FinCEN Says Some Dapps Are Subject to US Money Transmitter Rules
Decentralized applications (dapps) may qualify as money transmitters under U.S. law in certain circumstances, the nation’s anti-money-laundering (AML) regulator said.
The Financial Crimes Enforcement Network (FinCEN) published a new guidance sheet Thursday, outlining when and how different companies, individuals and platforms in the crypto space may be money transmitters under the Bank Secrecy Act (BSA) and other relevant laws. The document highlighted dapps among other models.
Being designated a money transmitter means a firm or person must obtain licenses in the states where they do business and follow federal AML and know-your-customer (KYC) regulations.
In Thursday’s notice, the U.S. Treasury Department’s AML bureau said that while it “does not establish any new regulatory expectations or requirements,” it does combine several previous documents issued over the past eight years, and details in greater specificity how participants in the space might violate AML regulations.
Dapps, the document noted, are “designed such that they are not controlled by a single person or group of persons,” meaning there is no single entity operating as the dapp’s administrator.
However, if a dapp “accept[s] and transmit[s] value,” it qualifies as a money transmitter under the same regulatory interpretation applied to crypto-dispensing vending machines, FinCEN said.
The guidance said:
“Accordingly, when dapps perform money transmission, the definition of money transmitter will apply to the dapp, the owners/operators of the dapp, or both.”
However, the developers behind a dapp – even a dapp specifically designed to issue cryptocurrencies or at least facilitate financial services in crypto – do not qualify as money transmitters until the dapp is put into use.
Users of a dapp may also fall under FinCEN regulations, the guidance said.

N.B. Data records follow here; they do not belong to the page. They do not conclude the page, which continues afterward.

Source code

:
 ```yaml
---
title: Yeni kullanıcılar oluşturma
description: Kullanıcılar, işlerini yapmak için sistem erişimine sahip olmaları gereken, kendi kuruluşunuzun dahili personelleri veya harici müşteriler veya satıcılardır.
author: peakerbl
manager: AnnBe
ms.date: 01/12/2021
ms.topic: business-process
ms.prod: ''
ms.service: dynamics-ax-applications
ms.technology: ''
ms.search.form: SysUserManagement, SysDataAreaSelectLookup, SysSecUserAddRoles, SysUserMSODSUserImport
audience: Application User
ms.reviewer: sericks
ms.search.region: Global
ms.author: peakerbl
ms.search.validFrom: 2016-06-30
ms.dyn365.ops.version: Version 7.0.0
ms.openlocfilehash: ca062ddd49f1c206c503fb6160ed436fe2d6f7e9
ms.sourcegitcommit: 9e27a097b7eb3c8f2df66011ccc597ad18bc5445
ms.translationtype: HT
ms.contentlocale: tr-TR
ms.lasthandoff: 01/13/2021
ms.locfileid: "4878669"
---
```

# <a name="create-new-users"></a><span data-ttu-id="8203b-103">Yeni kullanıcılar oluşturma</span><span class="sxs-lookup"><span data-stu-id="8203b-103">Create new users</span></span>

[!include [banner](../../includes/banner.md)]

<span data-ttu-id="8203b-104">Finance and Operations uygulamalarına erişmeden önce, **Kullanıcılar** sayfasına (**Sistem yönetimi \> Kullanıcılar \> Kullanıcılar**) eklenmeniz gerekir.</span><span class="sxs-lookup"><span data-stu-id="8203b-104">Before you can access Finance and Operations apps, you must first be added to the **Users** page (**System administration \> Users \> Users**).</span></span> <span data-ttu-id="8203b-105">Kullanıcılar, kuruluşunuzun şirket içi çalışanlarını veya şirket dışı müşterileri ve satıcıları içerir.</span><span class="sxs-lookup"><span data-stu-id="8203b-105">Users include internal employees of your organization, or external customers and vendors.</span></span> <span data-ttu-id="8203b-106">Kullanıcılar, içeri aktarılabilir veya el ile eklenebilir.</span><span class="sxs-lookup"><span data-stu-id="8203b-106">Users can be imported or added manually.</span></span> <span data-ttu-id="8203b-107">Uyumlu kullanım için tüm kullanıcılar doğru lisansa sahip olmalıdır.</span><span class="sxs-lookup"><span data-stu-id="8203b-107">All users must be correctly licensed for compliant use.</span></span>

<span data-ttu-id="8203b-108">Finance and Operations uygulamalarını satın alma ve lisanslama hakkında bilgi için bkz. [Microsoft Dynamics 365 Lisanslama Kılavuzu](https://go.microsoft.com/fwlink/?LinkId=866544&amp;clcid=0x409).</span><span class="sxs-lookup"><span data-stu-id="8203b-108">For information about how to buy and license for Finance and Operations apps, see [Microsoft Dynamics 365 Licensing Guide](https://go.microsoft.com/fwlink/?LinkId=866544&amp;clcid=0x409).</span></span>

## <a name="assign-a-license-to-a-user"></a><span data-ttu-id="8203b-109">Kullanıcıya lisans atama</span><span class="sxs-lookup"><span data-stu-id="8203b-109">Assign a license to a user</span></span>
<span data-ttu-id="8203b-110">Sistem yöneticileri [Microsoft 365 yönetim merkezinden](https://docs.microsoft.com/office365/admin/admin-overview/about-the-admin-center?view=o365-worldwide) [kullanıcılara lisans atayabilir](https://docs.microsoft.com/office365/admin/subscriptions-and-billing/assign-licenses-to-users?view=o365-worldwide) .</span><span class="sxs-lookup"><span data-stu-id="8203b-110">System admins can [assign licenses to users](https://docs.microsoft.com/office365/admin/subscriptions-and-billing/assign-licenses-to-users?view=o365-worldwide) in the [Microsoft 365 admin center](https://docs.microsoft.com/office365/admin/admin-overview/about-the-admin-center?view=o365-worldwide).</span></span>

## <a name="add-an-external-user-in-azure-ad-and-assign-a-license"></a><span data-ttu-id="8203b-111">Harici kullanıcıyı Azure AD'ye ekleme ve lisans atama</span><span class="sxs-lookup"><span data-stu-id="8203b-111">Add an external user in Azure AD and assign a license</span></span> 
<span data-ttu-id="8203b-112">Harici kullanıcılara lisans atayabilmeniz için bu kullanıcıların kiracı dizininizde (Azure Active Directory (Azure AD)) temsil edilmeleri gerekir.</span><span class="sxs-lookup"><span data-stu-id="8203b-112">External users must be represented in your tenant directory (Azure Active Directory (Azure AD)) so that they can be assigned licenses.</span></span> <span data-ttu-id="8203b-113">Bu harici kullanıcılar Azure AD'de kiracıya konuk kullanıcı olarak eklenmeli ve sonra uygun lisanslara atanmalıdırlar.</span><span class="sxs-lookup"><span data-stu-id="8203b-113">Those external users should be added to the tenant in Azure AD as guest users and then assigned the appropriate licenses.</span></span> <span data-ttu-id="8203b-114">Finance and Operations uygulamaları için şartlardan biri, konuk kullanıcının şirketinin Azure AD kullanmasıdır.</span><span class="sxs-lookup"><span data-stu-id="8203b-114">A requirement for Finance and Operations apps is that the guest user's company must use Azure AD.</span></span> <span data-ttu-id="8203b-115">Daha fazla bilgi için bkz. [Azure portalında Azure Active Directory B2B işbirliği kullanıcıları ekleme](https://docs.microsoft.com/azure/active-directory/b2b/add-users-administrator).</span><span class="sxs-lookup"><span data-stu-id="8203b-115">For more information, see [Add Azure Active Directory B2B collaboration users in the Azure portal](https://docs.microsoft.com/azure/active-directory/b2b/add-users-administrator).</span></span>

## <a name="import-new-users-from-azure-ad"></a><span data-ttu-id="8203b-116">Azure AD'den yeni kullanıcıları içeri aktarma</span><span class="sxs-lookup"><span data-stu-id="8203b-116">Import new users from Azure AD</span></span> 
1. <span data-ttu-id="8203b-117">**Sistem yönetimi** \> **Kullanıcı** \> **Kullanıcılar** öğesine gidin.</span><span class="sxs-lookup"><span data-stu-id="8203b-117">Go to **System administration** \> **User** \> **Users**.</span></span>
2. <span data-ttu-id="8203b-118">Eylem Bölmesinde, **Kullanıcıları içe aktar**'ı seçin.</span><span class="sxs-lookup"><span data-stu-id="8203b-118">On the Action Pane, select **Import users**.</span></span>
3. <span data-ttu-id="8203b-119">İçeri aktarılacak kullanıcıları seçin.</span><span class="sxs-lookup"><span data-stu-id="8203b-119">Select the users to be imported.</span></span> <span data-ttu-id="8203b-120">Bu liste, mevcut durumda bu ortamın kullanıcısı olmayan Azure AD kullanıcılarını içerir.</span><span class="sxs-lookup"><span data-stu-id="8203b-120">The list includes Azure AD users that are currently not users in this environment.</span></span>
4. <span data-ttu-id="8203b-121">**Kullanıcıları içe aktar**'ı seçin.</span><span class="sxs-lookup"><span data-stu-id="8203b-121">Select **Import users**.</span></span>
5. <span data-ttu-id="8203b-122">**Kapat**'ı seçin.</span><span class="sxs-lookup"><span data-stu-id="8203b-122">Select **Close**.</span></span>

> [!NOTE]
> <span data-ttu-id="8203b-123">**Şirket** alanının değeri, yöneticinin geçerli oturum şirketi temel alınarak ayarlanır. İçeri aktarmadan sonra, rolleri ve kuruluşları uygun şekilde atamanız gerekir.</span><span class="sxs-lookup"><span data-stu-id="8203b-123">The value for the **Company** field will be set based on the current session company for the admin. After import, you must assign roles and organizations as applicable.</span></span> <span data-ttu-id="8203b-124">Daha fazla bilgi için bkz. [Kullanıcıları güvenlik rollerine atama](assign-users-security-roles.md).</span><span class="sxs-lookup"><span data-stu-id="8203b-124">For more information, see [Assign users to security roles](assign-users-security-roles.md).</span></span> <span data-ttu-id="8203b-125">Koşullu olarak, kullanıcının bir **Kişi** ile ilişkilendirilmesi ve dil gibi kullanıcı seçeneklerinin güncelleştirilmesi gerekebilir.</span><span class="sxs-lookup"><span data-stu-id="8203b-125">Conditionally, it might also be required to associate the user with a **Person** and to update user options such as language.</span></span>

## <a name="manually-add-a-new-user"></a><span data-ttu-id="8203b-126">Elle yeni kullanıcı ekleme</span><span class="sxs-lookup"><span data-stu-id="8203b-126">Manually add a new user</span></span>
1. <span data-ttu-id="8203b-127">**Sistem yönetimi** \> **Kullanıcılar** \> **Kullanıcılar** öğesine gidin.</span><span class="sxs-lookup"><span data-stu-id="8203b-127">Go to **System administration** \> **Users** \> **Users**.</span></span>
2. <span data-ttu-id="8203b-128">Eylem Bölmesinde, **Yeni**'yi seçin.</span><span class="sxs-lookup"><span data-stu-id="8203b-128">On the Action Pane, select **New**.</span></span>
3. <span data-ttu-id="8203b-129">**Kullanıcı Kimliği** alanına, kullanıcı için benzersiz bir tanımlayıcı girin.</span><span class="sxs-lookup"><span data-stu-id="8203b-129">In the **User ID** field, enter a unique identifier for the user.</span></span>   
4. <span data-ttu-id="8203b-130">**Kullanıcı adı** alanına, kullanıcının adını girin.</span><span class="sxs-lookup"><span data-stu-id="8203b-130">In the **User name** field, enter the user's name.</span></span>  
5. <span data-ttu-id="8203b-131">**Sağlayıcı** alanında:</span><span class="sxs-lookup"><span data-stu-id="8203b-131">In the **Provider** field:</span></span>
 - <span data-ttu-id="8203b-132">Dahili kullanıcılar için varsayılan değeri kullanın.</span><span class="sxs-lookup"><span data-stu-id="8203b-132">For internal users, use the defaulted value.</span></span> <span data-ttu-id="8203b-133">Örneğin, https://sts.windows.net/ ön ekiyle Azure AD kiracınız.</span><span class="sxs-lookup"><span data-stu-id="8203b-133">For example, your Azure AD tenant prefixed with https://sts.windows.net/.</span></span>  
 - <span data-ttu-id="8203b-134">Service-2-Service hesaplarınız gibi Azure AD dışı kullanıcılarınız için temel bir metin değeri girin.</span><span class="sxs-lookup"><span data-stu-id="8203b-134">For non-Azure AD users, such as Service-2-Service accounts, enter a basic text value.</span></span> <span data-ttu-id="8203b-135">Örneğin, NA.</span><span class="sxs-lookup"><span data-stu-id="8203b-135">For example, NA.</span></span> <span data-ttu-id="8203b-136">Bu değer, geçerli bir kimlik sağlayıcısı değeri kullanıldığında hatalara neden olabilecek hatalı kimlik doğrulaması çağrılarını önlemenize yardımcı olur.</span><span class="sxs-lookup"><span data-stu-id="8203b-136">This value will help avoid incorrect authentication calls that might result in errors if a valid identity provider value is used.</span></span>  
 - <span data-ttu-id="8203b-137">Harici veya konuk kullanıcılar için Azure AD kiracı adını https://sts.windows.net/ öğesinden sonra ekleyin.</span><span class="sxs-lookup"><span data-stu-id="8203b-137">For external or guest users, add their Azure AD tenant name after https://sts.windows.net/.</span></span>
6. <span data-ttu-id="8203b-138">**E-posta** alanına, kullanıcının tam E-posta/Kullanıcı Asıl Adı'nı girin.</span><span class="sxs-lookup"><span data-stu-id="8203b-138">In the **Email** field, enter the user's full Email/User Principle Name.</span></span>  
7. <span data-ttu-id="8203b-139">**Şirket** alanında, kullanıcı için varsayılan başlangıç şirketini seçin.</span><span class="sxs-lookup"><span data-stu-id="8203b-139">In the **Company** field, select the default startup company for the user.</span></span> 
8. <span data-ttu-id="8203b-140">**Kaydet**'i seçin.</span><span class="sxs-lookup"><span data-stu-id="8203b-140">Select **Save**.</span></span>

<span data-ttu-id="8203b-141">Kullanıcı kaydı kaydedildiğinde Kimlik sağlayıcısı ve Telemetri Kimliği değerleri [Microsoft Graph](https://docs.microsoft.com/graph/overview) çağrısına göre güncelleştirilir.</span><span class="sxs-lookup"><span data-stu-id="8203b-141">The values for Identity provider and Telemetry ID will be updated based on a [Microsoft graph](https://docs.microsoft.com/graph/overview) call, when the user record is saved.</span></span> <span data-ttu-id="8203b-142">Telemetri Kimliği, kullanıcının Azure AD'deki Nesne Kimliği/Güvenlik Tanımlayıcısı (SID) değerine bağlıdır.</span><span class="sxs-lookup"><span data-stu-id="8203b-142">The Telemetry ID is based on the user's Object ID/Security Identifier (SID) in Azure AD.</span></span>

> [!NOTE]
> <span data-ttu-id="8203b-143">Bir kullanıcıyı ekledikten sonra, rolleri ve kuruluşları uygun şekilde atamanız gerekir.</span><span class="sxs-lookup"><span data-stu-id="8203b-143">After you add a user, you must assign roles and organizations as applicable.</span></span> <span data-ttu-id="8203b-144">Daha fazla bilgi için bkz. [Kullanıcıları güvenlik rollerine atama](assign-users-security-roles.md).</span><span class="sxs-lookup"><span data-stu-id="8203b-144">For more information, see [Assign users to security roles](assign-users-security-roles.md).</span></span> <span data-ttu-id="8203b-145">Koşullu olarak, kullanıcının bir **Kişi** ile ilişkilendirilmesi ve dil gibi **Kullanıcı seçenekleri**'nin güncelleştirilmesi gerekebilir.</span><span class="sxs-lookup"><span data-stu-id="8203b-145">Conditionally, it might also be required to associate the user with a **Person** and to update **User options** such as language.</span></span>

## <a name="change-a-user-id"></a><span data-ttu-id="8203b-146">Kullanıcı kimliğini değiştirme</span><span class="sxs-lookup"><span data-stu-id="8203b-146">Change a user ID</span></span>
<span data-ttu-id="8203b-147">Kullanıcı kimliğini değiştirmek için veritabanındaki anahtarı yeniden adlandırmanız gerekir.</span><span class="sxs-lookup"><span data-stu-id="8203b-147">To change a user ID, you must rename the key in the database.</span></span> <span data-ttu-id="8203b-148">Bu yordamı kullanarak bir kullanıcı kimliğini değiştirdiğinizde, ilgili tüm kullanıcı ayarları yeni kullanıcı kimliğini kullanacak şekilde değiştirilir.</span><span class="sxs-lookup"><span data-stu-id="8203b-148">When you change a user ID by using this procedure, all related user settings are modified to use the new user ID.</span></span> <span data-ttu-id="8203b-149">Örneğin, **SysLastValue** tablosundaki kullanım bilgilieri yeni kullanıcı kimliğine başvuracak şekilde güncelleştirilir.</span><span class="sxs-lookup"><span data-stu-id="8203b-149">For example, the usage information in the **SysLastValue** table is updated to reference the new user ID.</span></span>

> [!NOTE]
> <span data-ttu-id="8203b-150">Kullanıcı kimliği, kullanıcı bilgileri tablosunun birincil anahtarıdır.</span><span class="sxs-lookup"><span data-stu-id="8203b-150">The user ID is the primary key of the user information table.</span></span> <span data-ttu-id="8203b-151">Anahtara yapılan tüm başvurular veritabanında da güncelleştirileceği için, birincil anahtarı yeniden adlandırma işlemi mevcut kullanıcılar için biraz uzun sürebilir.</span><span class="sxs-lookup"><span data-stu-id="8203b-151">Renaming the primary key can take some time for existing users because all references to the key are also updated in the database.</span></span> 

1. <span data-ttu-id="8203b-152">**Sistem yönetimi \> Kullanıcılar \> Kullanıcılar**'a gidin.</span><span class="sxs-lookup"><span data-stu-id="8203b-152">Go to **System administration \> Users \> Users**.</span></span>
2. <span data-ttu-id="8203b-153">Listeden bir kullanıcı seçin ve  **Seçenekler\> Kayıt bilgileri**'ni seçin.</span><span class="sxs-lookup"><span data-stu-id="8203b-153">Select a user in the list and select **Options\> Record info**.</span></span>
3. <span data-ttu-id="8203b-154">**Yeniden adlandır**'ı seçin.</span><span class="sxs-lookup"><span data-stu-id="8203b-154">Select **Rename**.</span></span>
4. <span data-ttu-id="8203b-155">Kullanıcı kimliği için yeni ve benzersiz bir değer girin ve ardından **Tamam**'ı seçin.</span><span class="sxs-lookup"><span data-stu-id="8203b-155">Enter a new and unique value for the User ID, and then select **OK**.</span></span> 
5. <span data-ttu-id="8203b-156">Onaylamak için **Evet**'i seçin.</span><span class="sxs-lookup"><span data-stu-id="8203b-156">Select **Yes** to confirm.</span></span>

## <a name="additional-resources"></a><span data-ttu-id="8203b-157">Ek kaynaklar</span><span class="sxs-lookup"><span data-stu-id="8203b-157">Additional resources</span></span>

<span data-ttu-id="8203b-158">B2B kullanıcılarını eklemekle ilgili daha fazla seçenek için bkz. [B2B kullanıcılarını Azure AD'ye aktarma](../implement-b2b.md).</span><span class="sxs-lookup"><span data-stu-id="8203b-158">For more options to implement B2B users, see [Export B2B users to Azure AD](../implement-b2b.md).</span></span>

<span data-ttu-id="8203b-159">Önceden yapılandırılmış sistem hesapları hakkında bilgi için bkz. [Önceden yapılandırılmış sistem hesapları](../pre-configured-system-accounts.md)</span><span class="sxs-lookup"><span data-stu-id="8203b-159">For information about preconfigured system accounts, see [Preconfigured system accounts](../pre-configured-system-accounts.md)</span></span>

Any investors or operators of a dapp who use it to transfer funds would be classified as money transmitters themselves.
Wallets and DEXs
Other aspects of the document could have far-reaching impacts, touching on crypto payment processors as one example.
Non-hosted wallets (such as Blockchain.com), meaning those where users control their funds, are exempted from possible money transmitter classifications but hosted online wallets (such as Coinbase, which holds the private keys for customers’ funds) are not.
There are some other exemptions as well: any person who provides support services to a money transmitter, acts as a payment processor for a good or service (that isn’t specifically money transmission) or acts as an intermediary between BSA-regulated institutions does not qualify as money transmitters.
Some decentralized exchanges (DEXs), if they only match buyers with sellers but do not touch any cryptocurrency (or fiat) during the transaction, would also be exempted from a money transmitter designation.
However, payment processors which convert crypto to fiat and vice versa at the point of sale do not get the exemption usually granted to processors that only facilitate the purchase of goods and services, FinCEN said.
That’s because traditional processors only work with financial institutions that are regulated under the BSA. Such institutions “have greater visibility into the complete pattern of activities” of the buyer and the seller, FinCEN said, but when a payment processor is using crypto rails, “this visibility simply does not exist … unless the [crypto] payment processor complies with the reporting obligations of a money transmitter.”
In addition to state licensing requirements, individuals, platforms and companies that do not fall under an exemption are required to register with FinCEN as a money services business (MSB), develop anti-money laundering programs and report currency transactions, as well as any suspicious activity.
Those who fail to do so run the risk of being fined and charged with a misdemeanor or felony, according to the Legal Information Institute.